Flashback to over a decade ago before Marque Magazine, before I started college, before Instagram, even before Obama’s presidency. I was as much a child as children come at the ripe old age of 4, and with that childishness came stubbornness. My mother couldn’t get me in a dress for the life of her and anytime she did it was straight to frown town for me. As if her expectations as a young mother with her only daughter couldn’t be crushed anymore, I also hated -no despised- the color pink. And worst of all my room had been painted that “hideous” hue. I refused to wear dresses, I refused to like pink, it’s a miracle that little ole me liked anything at that age. Because of that, my toddler experiences with fashion and self-expression accumulated to be a mess of tears, tantrums, trauma and drama. To this day I am terrified of letting other people brush my hair because it reminds me of the rough-tearing sound of my hair back when my mom used to brush it for me. 

Following the trend of not following the “traditional girl” model, I was totally a tomboy in my pre-teens. Partially because I had a twin brother and partially because my parents didn’t subscribe to the idea of gender roles and stereotypes, my interests until puberty consisted of video games, art, karate, more video games, trying sports (and failing), and of course academics (we do go to Johns Hopkins afterall). I like to call this my “ugly duckling” phase. Hitting puberty extra early, I soon began to tower over my peers to the point that my art teacher called me out for being a “hunch back” as I tried to hide my height. The only shirts that fit my long torso were Aeropostale V-necks or graphic tees from generic department retailers. Those, paired with men’s basketball shorts which were the only acceptable length shorts I could find that fit our ridiculous dress code, became my usual attire. At this point, fashion was fiction; all that I required of my clothes was that they fit the criteria for comfort and were within code. 

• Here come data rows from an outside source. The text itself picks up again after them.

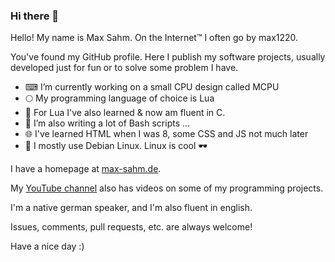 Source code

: ### Hi there 👋

Hello! My name is Max Sahm.
On the Internet™ I often go by max1220.

You've found my GitHub profile.
Here I publish my software projects, usually developed just for fun or to solve some problem I have.


- ⌨ I’m currently working on a small CPU design called MCPU
- 🌕 My programming language of choice is Lua
- 🌊 For Lua I've also learned & now am fluent in C.
- 👊 I’m also writing a lot of Bash scripts ...
- 🌐 I've learned HTML when I was 8, some CSS and JS not much later
- 🐧 I mostly use Debian Linux. Linux is cool 🕶

I have a homepage at [max-sahm.de](https://max-sahm.de).

My [YouTube channel](https://www.youtube.com/@Maxjoker98) also has videos on some of my programming projects.

I'm a native german speaker, and I'm also fluent in english. 

Issues, comments, pull requests, etc. are always welcome!

Have a nice day :)
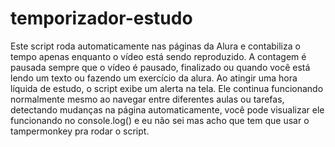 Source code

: # temporizador-estudo
Este script roda automaticamente nas páginas da Alura e contabiliza o tempo apenas enquanto o vídeo está sendo reproduzido. A contagem é pausada sempre que o vídeo é pausado, finalizado ou quando você está lendo um texto ou fazendo um exercício da alura. Ao atingir uma hora líquida de estudo, o script exibe um alerta na tela. Ele continua funcionando normalmente mesmo ao navegar entre diferentes aulas ou tarefas, detectando mudanças na página automaticamente, você pode visualizar ele funcionando no console.log() e eu não sei mas acho que tem que usar o tampermonkey pra rodar o script.
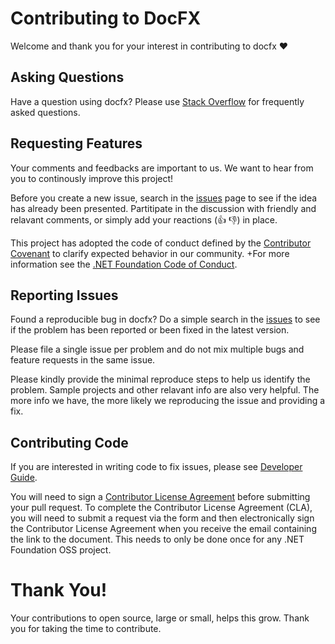 # Contributing to DocFX

Welcome and thank you for your interest in contributing to docfx ❤️

## Asking Questions

Have a question using docfx? Please use [Stack Overflow](https://stackoverflow.com/questions/tagged/docfx) for frequently asked questions.

## Requesting Features

Your comments and feedbacks are important to us. We want to hear from you to continously improve this project!

Before you create a new issue, search in the [issues](https://github.com/dotnet/docfx/issues) page to see if the idea has already been presented. Partitipate in the discussion with friendly and relavant comments, or simply add your reactions (👍 👎) in place. 

This project has adopted the code of conduct defined by the [Contributor Covenant](http://contributor-covenant.org/) to clarify expected behavior in our community.
+For more information see the [.NET Foundation Code of Conduct](http://www.dotnetfoundation.org/code-of-conduct).

## Reporting Issues

Found a reproducible bug in docfx? Do a simple search in the [issues](https://github.com/dotnet/docfx/issues) to see if the problem has been reported or been fixed in the latest version.

Please file a single issue per problem and do not mix multiple bugs and feature requests in the same issue.

Please kindly provide the minimal reproduce steps to help us identify the problem. Sample projects and other relavant info are also very helpful. The more info we have, the more likely we reproducing the issue and providing a fix.

## Contributing Code

If you are interested in writing code to fix issues, please see [Developer Guide](../docs/developer-guide.md).

You will need to sign a [Contributor License Agreement](https://cla.dotnetfoundation.org/) before submitting your pull request. To complete the Contributor License Agreement (CLA), you will need to submit a request via the form and then electronically sign the Contributor License Agreement when you receive the email containing the link to the document. This needs to only be done once for any .NET Foundation OSS project.

# Thank You!

Your contributions to open source, large or small, helps this grow. Thank you for taking the time to contribute.
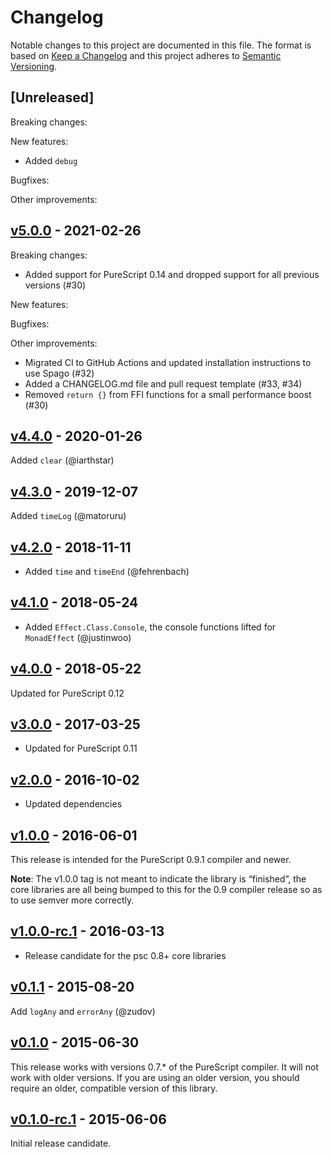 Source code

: # Changelog

Notable changes to this project are documented in this file. The format is based on [Keep a Changelog](https://keepachangelog.com/en/1.0.0/) and this project adheres to [Semantic Versioning](https://semver.org/spec/v2.0.0.html).

## [Unreleased]

Breaking changes:

New features:

- Added `debug`

Bugfixes:

Other improvements:

## [v5.0.0](https://github.com/purescript/purescript-console/releases/tag/v5.0.0) - 2021-02-26

Breaking changes:
  - Added support for PureScript 0.14 and dropped support for all previous versions (#30)

New features:

Bugfixes:

Other improvements:
  - Migrated CI to GitHub Actions and updated installation instructions to use Spago (#32)
  - Added a CHANGELOG.md file and pull request template (#33, #34)
  - Removed `return {}` from FFI functions for a small performance boost (#30)

## [v4.4.0](https://github.com/purescript/purescript-console/releases/tag/v4.4.0) - 2020-01-26

Added `clear` (@iarthstar)

## [v4.3.0](https://github.com/purescript/purescript-console/releases/tag/v4.3.0) - 2019-12-07

Added `timeLog` (@matoruru)

## [v4.2.0](https://github.com/purescript/purescript-console/releases/tag/v4.2.0) - 2018-11-11

- Added `time` and `timeEnd` (@fehrenbach)

## [v4.1.0](https://github.com/purescript/purescript-console/releases/tag/v4.1.0) - 2018-05-24

- Added `Effect.Class.Console`, the console functions lifted for `MonadEffect` (@justinwoo)

## [v4.0.0](https://github.com/purescript/purescript-console/releases/tag/v4.0.0) - 2018-05-22

Updated for PureScript 0.12

## [v3.0.0](https://github.com/purescript/purescript-console/releases/tag/v3.0.0) - 2017-03-25

- Updated for PureScript 0.11

## [v2.0.0](https://github.com/purescript/purescript-console/releases/tag/v2.0.0) - 2016-10-02

- Updated dependencies

## [v1.0.0](https://github.com/purescript/purescript-console/releases/tag/v1.0.0) - 2016-06-01

This release is intended for the PureScript 0.9.1 compiler and newer.

**Note**: The v1.0.0 tag is not meant to indicate the library is “finished”, the core libraries are all being bumped to this for the 0.9 compiler release so as to use semver more correctly.

## [v1.0.0-rc.1](https://github.com/purescript/purescript-console/releases/tag/v1.0.0-rc.1) - 2016-03-13

- Release candidate for the psc 0.8+ core libraries

## [v0.1.1](https://github.com/purescript/purescript-console/releases/tag/v0.1.1) - 2015-08-20

Add `logAny` and `errorAny` (@zudov)

## [v0.1.0](https://github.com/purescript/purescript-console/releases/tag/v0.1.0) - 2015-06-30

This release works with versions 0.7.\* of the PureScript compiler. It will not work with older versions. If you are using an older version, you should require an older, compatible version of this library.

## [v0.1.0-rc.1](https://github.com/purescript/purescript-console/releases/tag/v0.1.0-rc.1) - 2015-06-06

Initial release candidate.

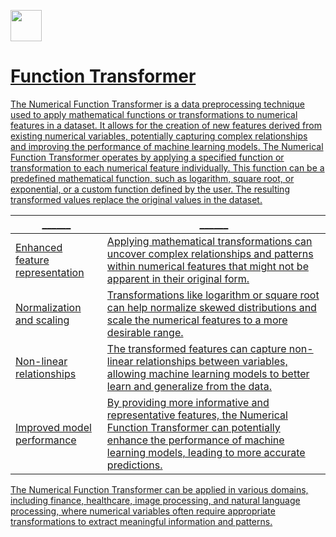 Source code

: <a href="https://www.kaggle.com/code/ayushs9020/function-transformers-from-scratch-in-python"><img src = "https://cdn.iconscout.com/icon/free/png-256/free-kaggle-3521526-2945029.png" width = 50>

# Function Transformer


The Numerical Function Transformer is a data preprocessing technique used to apply mathematical functions or transformations to numerical features in a dataset. It allows for the creation of new features derived from existing numerical variables, potentially capturing complex relationships and improving the performance of machine learning models. The Numerical Function Transformer operates by applying a specified function or transformation to each numerical feature individually. This function can be a predefined mathematical function, such as logarithm, square root, or exponential, or a custom function defined by the user. The resulting transformed values replace the original values in the dataset.
  
|______|______|
|---|---
|Enhanced feature representation|Applying mathematical transformations can uncover complex relationships and patterns within numerical features that might not be apparent in their original form.
|Normalization and scaling|Transformations like logarithm or square root can help normalize skewed distributions and scale the numerical features to a more desirable range.
|Non-linear relationships|The transformed features can capture non-linear relationships between variables, allowing machine learning models to better learn and generalize from the data.
|Improved model performance|By providing more informative and representative features, the Numerical Function Transformer can potentially enhance the performance of machine learning models, leading to more accurate predictions.

The Numerical Function Transformer can be applied in various domains, including finance, healthcare, image processing, and natural language processing, where numerical variables often require appropriate transformations to extract meaningful information and patterns.
  
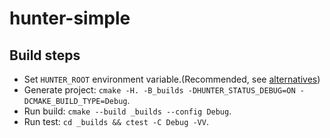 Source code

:# hunter-simple

## Build steps
* Set `HUNTER_ROOT` environment variable.(Recommended, see [alternatives](https://github.com/hunter-packages/gate#effects))
* Generate project: `cmake -H. -B_builds -DHUNTER_STATUS_DEBUG=ON -DCMAKE_BUILD_TYPE=Debug`.
* Run build: `cmake --build _builds --config Debug`.
* Run test: `cd _builds && ctest -C Debug -VV`.
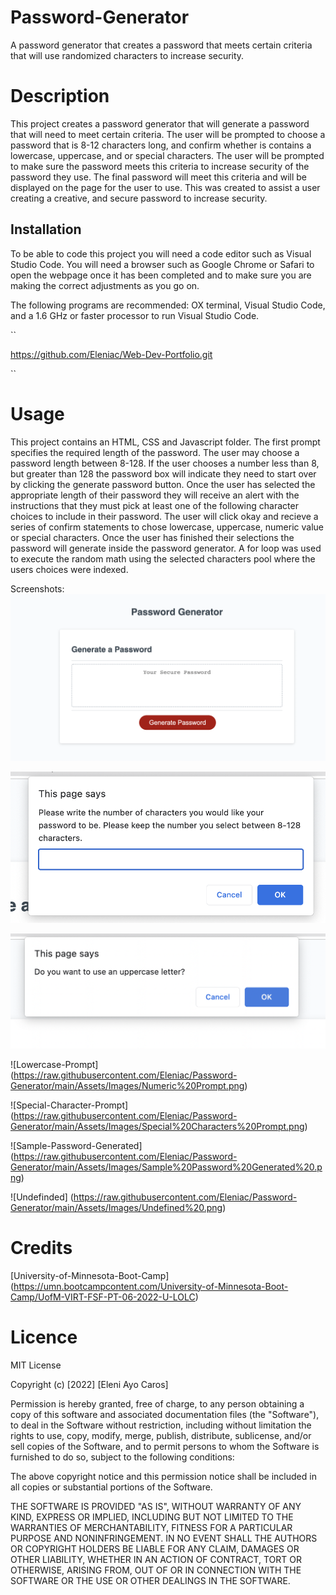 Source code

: # Password-Generator
A password generator that creates a password that meets certain criteria that will use randomized characters to increase security.

# Description
This project creates a password generator that will generate a password that will need to meet certain criteria. The user will be prompted to choose a password that is 8-12 characters long, and confirm whether is contains a lowercase, uppercase, and or special characters. The user will be prompted to make sure the password meets this criteria to increase security of the password they use. The final password will meet this criteria and will be displayed on the page for the user to use. This was created to assist a user creating a creative, and secure password to increase security. 

## Installation
To be able to code this project you will need a code editor such as Visual Studio Code. You will need a browser such as Google Chrome or Safari to open the webpage once it has been completed and to make sure you are making the correct adjustments as you go on. 

The following programs are recommended: OX terminal, Visual Studio Code, and a 1.6 GHz or faster processor to run Visual Studio Code.

``

https://github.com/Eleniac/Web-Dev-Portfolio.git

``


# Usage
This project contains an HTML, CSS and Javascript folder. The first prompt specifies the required length of the password. The user may choose a password length between 8-128. If the user chooses a number less than 8, but greater than 128 the password box will indicate they need to start over by clicking the generate password button. Once the user has selected the appropriate length of their password they will receive an alert with the instructions that they must pick at least one of the following character choices to include in their password. The user will click okay and recieve a series of confirm statements to chose lowercase, uppercase, numeric value or special characters. Once the user has finished their selections the password will generate inside the password generator. A for loop was used to execute the random math using the selected characters pool where the users choices were indexed. 

Screenshots:
![Password-Generator](https://raw.githubusercontent.com/Eleniac/Password-Generator/main/Assets/Images/Password%20Generator.png)

![Password-Length-Prompt](https://raw.githubusercontent.com/Eleniac/Password-Generator/main/Assets/Images/Password%20Length%20Prompt.png)

![Uppercase-Prompt](https://raw.githubusercontent.com/Eleniac/Password-Generator/main/Assets/Images/Uppercase%20Prompt.png)

![Lowercase-Prompt] (https://raw.githubusercontent.com/Eleniac/Password-Generator/main/Assets/Images/Numeric%20Prompt.png)

![Special-Character-Prompt] (https://raw.githubusercontent.com/Eleniac/Password-Generator/main/Assets/Images/Special%20Characters%20Prompt.png)

![Sample-Password-Generated] (https://raw.githubusercontent.com/Eleniac/Password-Generator/main/Assets/Images/Sample%20Password%20Generated%20.png)

![Undefinded] (https://raw.githubusercontent.com/Eleniac/Password-Generator/main/Assets/Images/Undefined%20.png)

# Credits
[University-of-Minnesota-Boot-Camp] (https://umn.bootcampcontent.com/University-of-Minnesota-Boot-Camp/UofM-VIRT-FSF-PT-06-2022-U-LOLC)


# Licence

MIT License

Copyright (c) [2022] [Eleni Ayo Caros]

Permission is hereby granted, free of charge, to any person obtaining a copy
of this software and associated documentation files (the "Software"), to deal
in the Software without restriction, including without limitation the rights
to use, copy, modify, merge, publish, distribute, sublicense, and/or sell
copies of the Software, and to permit persons to whom the Software is
furnished to do so, subject to the following conditions:

The above copyright notice and this permission notice shall be included in all
copies or substantial portions of the Software.

THE SOFTWARE IS PROVIDED "AS IS", WITHOUT WARRANTY OF ANY KIND, EXPRESS OR
IMPLIED, INCLUDING BUT NOT LIMITED TO THE WARRANTIES OF MERCHANTABILITY,
FITNESS FOR A PARTICULAR PURPOSE AND NONINFRINGEMENT. IN NO EVENT SHALL THE
AUTHORS OR COPYRIGHT HOLDERS BE LIABLE FOR ANY CLAIM, DAMAGES OR OTHER
LIABILITY, WHETHER IN AN ACTION OF CONTRACT, TORT OR OTHERWISE, ARISING FROM,
OUT OF OR IN CONNECTION WITH THE SOFTWARE OR THE USE OR OTHER DEALINGS IN THE
SOFTWARE.
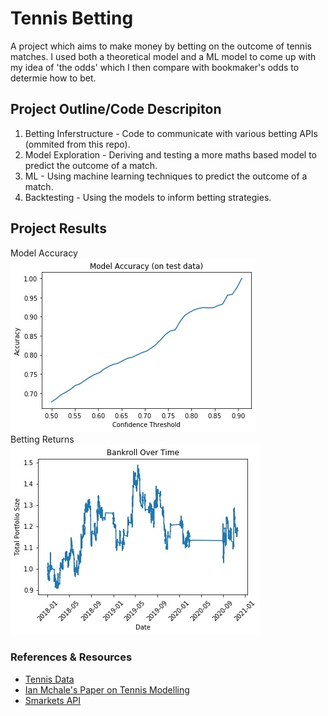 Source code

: # Tennis Betting
A project which aims to make money by betting on the outcome of tennis matches. I used both a theoretical model and a ML model to come up with my idea of 'the odds' which I then compare with bookmaker's odds to determie how to bet.

## Project Outline/Code Descripiton
1. Betting Inferstructure - Code to communicate with various betting APIs (ommited from this repo).
2. Model Exploration - Deriving and testing a more maths based model to predict the outcome of a match.
3. ML - Using machine learning techniques to predict the outcome of a match.
4. Backtesting - Using the models to inform betting strategies.

## Project Results
Model Accuracy<br>
![alt text](https://raw.githubusercontent.com/jb-c/Tennis_Betting/main/4.%20Backtesting/model%20accuracy.jpeg "ML Model Accuracy")<br>
Betting Returns<br>
![alt text](https://raw.githubusercontent.com/jb-c/Tennis_Betting/main/4.%20Backtesting/bankroll.jpeg "Betting Strategy Returns")

### References & Resources
* [Tennis Data](http://www.tennis-data.co.uk/)
* [Ian Mchale's Paper on Tennis Modelling](https://www.researchgate.net/publication/223649887_A_Bradley-Terry_type_model_for_forecasting_tennis_match_results)
* [Smarkets API](https://docs.smarkets.com/)
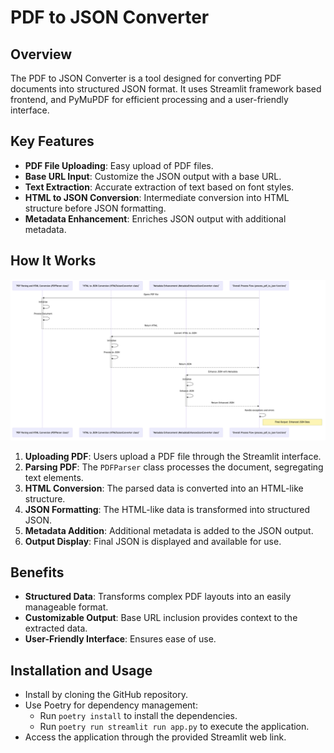 # PDF to JSON Converter

## Overview
The PDF to JSON Converter is a tool designed for converting PDF documents into structured JSON format. It uses Streamlit framework based frontend, and PyMuPDF for efficient processing and a user-friendly interface.

## Key Features
- **PDF File Uploading**: Easy upload of PDF files.
- **Base URL Input**: Customize the JSON output with a base URL.
- **Text Extraction**: Accurate extraction of text based on font styles.
- **HTML to JSON Conversion**: Intermediate conversion into HTML structure before JSON formatting.
- **Metadata Enhancement**: Enriches JSON output with additional metadata.

## How It Works
![diagram.png](diagram.png)
1. **Uploading PDF**: Users upload a PDF file through the Streamlit interface.
2. **Parsing PDF**: The `PDFParser` class processes the document, segregating text elements.
3. **HTML Conversion**: The parsed data is converted into an HTML-like structure.
4. **JSON Formatting**: The HTML-like data is transformed into structured JSON.
5. **Metadata Addition**: Additional metadata is added to the JSON output.
6. **Output Display**: Final JSON is displayed and available for use.

## Benefits
- **Structured Data**: Transforms complex PDF layouts into an easily manageable format.
- **Customizable Output**: Base URL inclusion provides context to the extracted data.
- **User-Friendly Interface**: Ensures ease of use.

## Installation and Usage
- Install by cloning the GitHub repository.
- Use Poetry for dependency management:
  - Run `poetry install` to install the dependencies.
  - Run `poetry run streamlit run app.py` to execute the application.
- Access the application through the provided Streamlit web link.
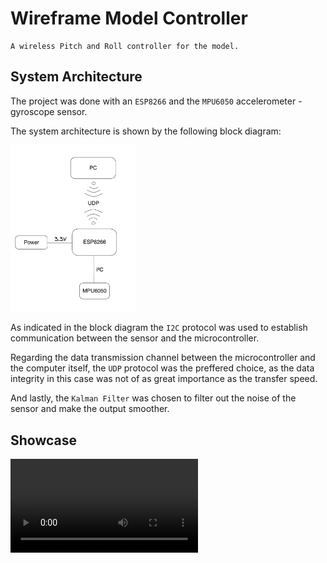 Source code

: # Wireframe Model Controller

	A wireless Pitch and Roll controller for the model.

## System Architecture

The project was done with an `ESP8266` and the `MPU6050` accelerometer - gyroscope sensor.

The system architecture is shown by the following block diagram:

<img src=".showfiles/block_diagram.png" width="200">

As indicated in the block diagram the `I2C` protocol was used to establish communication between the sensor and the microcontroller.

Regarding the data transmission channel between the microcontroller and the computer itself, the `UDP` protocol was the preffered choice, as the data integrity in this case was not of as great importance as the transfer speed.

And lastly, the `Kalman Filter` was chosen to filter out the noise of the sensor and make the output smoother.

## Showcase

<video src="https://github.com/fotogiorgo/Wireframe-Model-Controller/assets/64708883/a68bbc1a-62fb-49c4-9678-5d46486812c6" controls="controls" width="300">
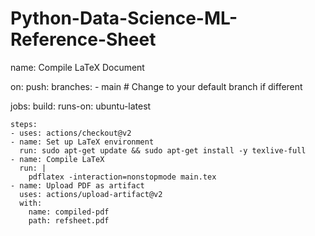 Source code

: # Python-Data-Science-ML-Reference-Sheet

name: Compile LaTeX Document

on:
  push:
    branches:
      - main  # Change to your default branch if different

jobs:
  build:
    runs-on: ubuntu-latest

    steps:
    - uses: actions/checkout@v2
    - name: Set up LaTeX environment
      run: sudo apt-get update && sudo apt-get install -y texlive-full
    - name: Compile LaTeX
      run: |
        pdflatex -interaction=nonstopmode main.tex
    - name: Upload PDF as artifact
      uses: actions/upload-artifact@v2
      with:
        name: compiled-pdf
        path: refsheet.pdf
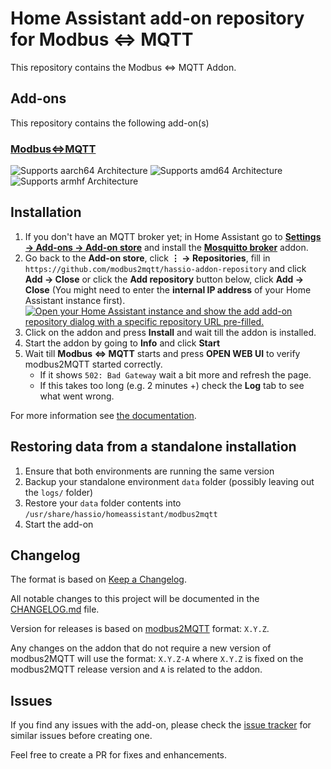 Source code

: # Home Assistant add-on repository for Modbus <=> MQTT

This repository contains the Modbus <=> MQTT Addon.

## Add-ons

This repository contains the following add-on(s)

### [Modbus<=>MQTT](./modbus2mqtt)

![Supports aarch64 Architecture][aarch64-shield]
![Supports amd64 Architecture][amd64-shield]
![Supports armhf Architecture][armhf-shield]

[aarch64-shield]: https://img.shields.io/badge/aarch64-yes-green.svg
[amd64-shield]: https://img.shields.io/badge/amd64-yes-green.svg
[armhf-shield]: https://img.shields.io/badge/armhf-yes-green.svg
[armv7-shield]: https://img.shields.io/badge/armv7-yes-green.svg
[i386-shield]: https://img.shields.io/badge/i386-yes-green.svg

## Installation

1. If you don't have an MQTT broker yet; in Home Assistant go to **[Settings → Add-ons → Add-on store](https://my.home-assistant.io/redirect/supervisor_store/)** and install the **[Mosquitto broker](https://my.home-assistant.io/redirect/supervisor_addon/?addon=core_mosquitto)** addon.
1. Go back to the **Add-on store**, click **⋮ → Repositories**, fill in</br> `https://github.com/modbus2mqtt/hassio-addon-repository` and click **Add → Close** or click the **Add repository** button below, click **Add → Close** (You might need to enter the **internal IP address** of your Home Assistant instance first).  
   [![Open your Home Assistant instance and show the add add-on repository dialog with a specific repository URL pre-filled.](https://my.home-assistant.io/badges/supervisor_add_addon_repository.svg)](https://my.home-assistant.io/redirect/supervisor_add_addon_repository/?repository_url=https%3A%2F%2Fgithub.com%2Fmodbus2mqtt%2Fhassio-addon-repository)
1. Click on the addon and press **Install** and wait till the addon is installed.
1. Start the addon by going to **Info** and click **Start**
1. Wait till **Modbus <=> MQTT** starts and press **OPEN WEB UI** to verify modbus2MQTT started correctly.
   - If it shows `502: Bad Gateway` wait a bit more and refresh the page.
   - If this takes too long (e.g. 2 minutes +) check the **Log** tab to see what went wrong.

For more information see [the documentation](https://github.com/modbus2mqtt/server/blob/master/introduction.md).

## Restoring data from a standalone installation

1. Ensure that both environments are running the same version
2. Backup your standalone environment `data` folder (possibly leaving out the `logs/` folder)
3. Restore your `data` folder contents into `/usr/share/hassio/homeassistant/modbus2mqtt`
4. Start the add-on

## Changelog

The format is based on [Keep a Changelog](http://keepachangelog.com/en/1.0.0/).

All notable changes to this project will be documented in the [CHANGELOG.md](https://github.com/modbus2mqtt/server/blob/master/CHANGELOG.md) file.

Version for releases is based on [modbus2MQTT](https://github.com/modbus2mqtt/server) format: `X.Y.Z`.

Any changes on the addon that do not require a new version of modbus2MQTT will use the format: `X.Y.Z-A` where `X.Y.Z` is fixed on the modbus2MQTT release version and `A` is related to the addon.

## Issues

If you find any issues with the add-on, please check the [issue tracker](https://github.com/modbus2mqtt/server/issues) for similar issues before creating one.

Feel free to create a PR for fixes and enhancements.

[aarch64-shield]: https://img.shields.io/badge/aarch64-yes-green.svg
[amd64-shield]: https://img.shields.io/badge/amd64-yes-green.svg
[armhf-shield]: https://img.shields.io/badge/armhf-yes-green.svg
[armv7-shield]: https://img.shields.io/badge/armv7-yes-green.svg
[i386-shield]: https://img.shields.io/badge/i386-yes-green.svg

For Middle school the “emo” phase followed. Band t-shirts and skinny jeans galore, I looked like a standard-issued wannabe scene kid. But what “scene” did I belong to? Middle school felt more like a mid-life crisis as I was caught in the middle of several social spheres and didn’t know which clique I would click with. 

Finally fashion had found me by high school, though it was fleeting and faint. I had some sense of who I wanted to be, how I wanted to dress, but no means of obtaining these goals. Social pressure, body insecurity, and simple things like just not having my own money to spend held me back. Sure, I would buy the occasional token piece and wear it until it was completely worn out, but no style or cohesive theme stuck with me and my wardrobe.  It wasn’t until my Senior year, when the false sense of hierarchical high school social standing began to dissolve, that I grasped a firmer understanding of self and in turn, a firmer understanding of self-expression. 
Self expression. To me that is what fashion is. As an extension of our souls, our appearance is one of our only means of articulating our interior individuality. Materials help us materialize our personality or personas. Regardless of if someone thinks what you wear or want to wear is over the top, “not you”, too experimental, or inauthentic, it doesn’t matter. At the end of the day, what we like to wear is for our own sake, not theirs. That being said, if you ask me what fashion forward is, and expect an answer pertinent to a particular style or trend, I am sorry to disappoint. To me, fashion forward is literally as the name suggests. Moving fashion forward. Whether it be your personal sense of fashion, like my personal journey, or the global growth of garments and glamour, fashion is always moving forward because it is an ever-changing entity. Fashion is enigmatic.